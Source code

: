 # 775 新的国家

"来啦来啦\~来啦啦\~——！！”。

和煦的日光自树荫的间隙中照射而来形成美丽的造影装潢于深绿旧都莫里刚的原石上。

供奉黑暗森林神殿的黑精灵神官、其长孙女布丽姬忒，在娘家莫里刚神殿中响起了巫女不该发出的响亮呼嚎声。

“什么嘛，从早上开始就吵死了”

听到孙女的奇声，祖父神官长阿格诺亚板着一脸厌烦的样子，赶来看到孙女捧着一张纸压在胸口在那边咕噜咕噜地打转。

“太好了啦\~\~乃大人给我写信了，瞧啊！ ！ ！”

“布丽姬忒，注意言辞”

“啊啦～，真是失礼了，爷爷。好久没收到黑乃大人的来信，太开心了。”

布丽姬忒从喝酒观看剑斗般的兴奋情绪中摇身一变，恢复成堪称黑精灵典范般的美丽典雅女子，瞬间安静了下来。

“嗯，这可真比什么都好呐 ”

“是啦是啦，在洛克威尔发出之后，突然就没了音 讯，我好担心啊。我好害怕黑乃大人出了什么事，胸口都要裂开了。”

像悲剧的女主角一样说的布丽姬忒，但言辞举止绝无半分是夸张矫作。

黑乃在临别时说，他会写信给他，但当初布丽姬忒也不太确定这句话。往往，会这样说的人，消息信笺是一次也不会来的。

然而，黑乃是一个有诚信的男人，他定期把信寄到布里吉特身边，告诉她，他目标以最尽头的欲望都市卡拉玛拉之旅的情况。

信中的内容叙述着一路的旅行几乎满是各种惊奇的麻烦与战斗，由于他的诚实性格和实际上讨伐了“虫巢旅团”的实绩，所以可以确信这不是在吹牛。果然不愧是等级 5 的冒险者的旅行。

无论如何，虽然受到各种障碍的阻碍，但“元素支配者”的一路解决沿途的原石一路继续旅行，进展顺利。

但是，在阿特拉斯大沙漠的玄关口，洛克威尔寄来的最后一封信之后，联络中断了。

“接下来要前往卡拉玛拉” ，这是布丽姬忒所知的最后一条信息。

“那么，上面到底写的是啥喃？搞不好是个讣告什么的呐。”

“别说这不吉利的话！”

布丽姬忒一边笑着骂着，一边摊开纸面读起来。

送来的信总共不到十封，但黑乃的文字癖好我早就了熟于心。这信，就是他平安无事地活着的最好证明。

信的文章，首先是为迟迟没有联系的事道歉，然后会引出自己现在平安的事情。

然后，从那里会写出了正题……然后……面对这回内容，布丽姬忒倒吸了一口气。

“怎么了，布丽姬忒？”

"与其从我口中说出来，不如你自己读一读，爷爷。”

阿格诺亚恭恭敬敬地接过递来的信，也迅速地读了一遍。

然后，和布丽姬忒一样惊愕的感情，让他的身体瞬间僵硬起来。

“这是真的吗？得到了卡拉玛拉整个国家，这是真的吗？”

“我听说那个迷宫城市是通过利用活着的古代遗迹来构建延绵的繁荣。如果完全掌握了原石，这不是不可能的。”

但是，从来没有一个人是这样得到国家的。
§ §
What you will do: Retyping every line above exactly is all that is needed.

Solution to the problem:
Source code

: # 775 新的国家

"来啦来啦\~来啦啦\~——！！”。

和煦的日光自树荫的间隙中照射而来形成美丽的造影装潢于深绿旧都莫里刚的原石上。

供奉黑暗森林神殿的黑精灵神官、其长孙女布丽姬忒，在娘家莫里刚神殿中响起了巫女不该发出的响亮呼嚎声。

“什么嘛，从早上开始就吵死了”

听到孙女的奇声，祖父神官长阿格诺亚板着一脸厌烦的样子，赶来看到孙女捧着一张纸压在胸口在那边咕噜咕噜地打转。

“太好了啦\~\~乃大人给我写信了，瞧啊！ ！ ！”

“布丽姬忒，注意言辞”

“啊啦～，真是失礼了，爷爷。好久没收到黑乃大人的来信，太开心了。”

布丽姬忒从喝酒观看剑斗般的兴奋情绪中摇身一变，恢复成堪称黑精灵典范般的美丽典雅女子，瞬间安静了下来。

“嗯，这可真比什么都好呐 ”

“是啦是啦，在洛克威尔发出之后，突然就没了音 讯，我好担心啊。我好害怕黑乃大人出了什么事，胸口都要裂开了。”

像悲剧的女主角一样说的布丽姬忒，但言辞举止绝无半分是夸张矫作。

黑乃在临别时说，他会写信给他，但当初布丽姬忒也不太确定这句话。往往，会这样说的人，消息信笺是一次也不会来的。

然而，黑乃是一个有诚信的男人，他定期把信寄到布里吉特身边，告诉她，他目标以最尽头的欲望都市卡拉玛拉之旅的情况。

信中的内容叙述着一路的旅行几乎满是各种惊奇的麻烦与战斗，由于他的诚实性格和实际上讨伐了“虫巢旅团”的实绩，所以可以确信这不是在吹牛。果然不愧是等级 5 的冒险者的旅行。

无论如何，虽然受到各种障碍的阻碍，但“元素支配者”的一路解决沿途的原石一路继续旅行，进展顺利。

但是，在阿特拉斯大沙漠的玄关口，洛克威尔寄来的最后一封信之后，联络中断了。

“接下来要前往卡拉玛拉” ，这是布丽姬忒所知的最后一条信息。

“那么，上面到底写的是啥喃？搞不好是个讣告什么的呐。”

“别说这不吉利的话！”

布丽姬忒一边笑着骂着，一边摊开纸面读起来。

送来的信总共不到十封，但黑乃的文字癖好我早就了熟于心。这信，就是他平安无事地活着的最好证明。

信的文章，首先是为迟迟没有联系的事道歉，然后会引出自己现在平安的事情。

然后，从那里会写出了正题……然后……面对这回内容，布丽姬忒倒吸了一口气。

“怎么了，布丽姬忒？”

"与其从我口中说出来，不如你自己读一读，爷爷。”

阿格诺亚恭恭敬敬地接过递来的信，也迅速地读了一遍。

然后，和布丽姬忒一样惊愕的感情，让他的身体瞬间僵硬起来。

“这是真的吗？得到了卡拉玛拉整个国家，这是真的吗？”

“我听说那个迷宫城市是通过利用活着的古代遗迹来构建延绵的繁荣。如果完全掌握了原石，这不是不可能的。”

但是，从来没有一个人是这样得到国家的。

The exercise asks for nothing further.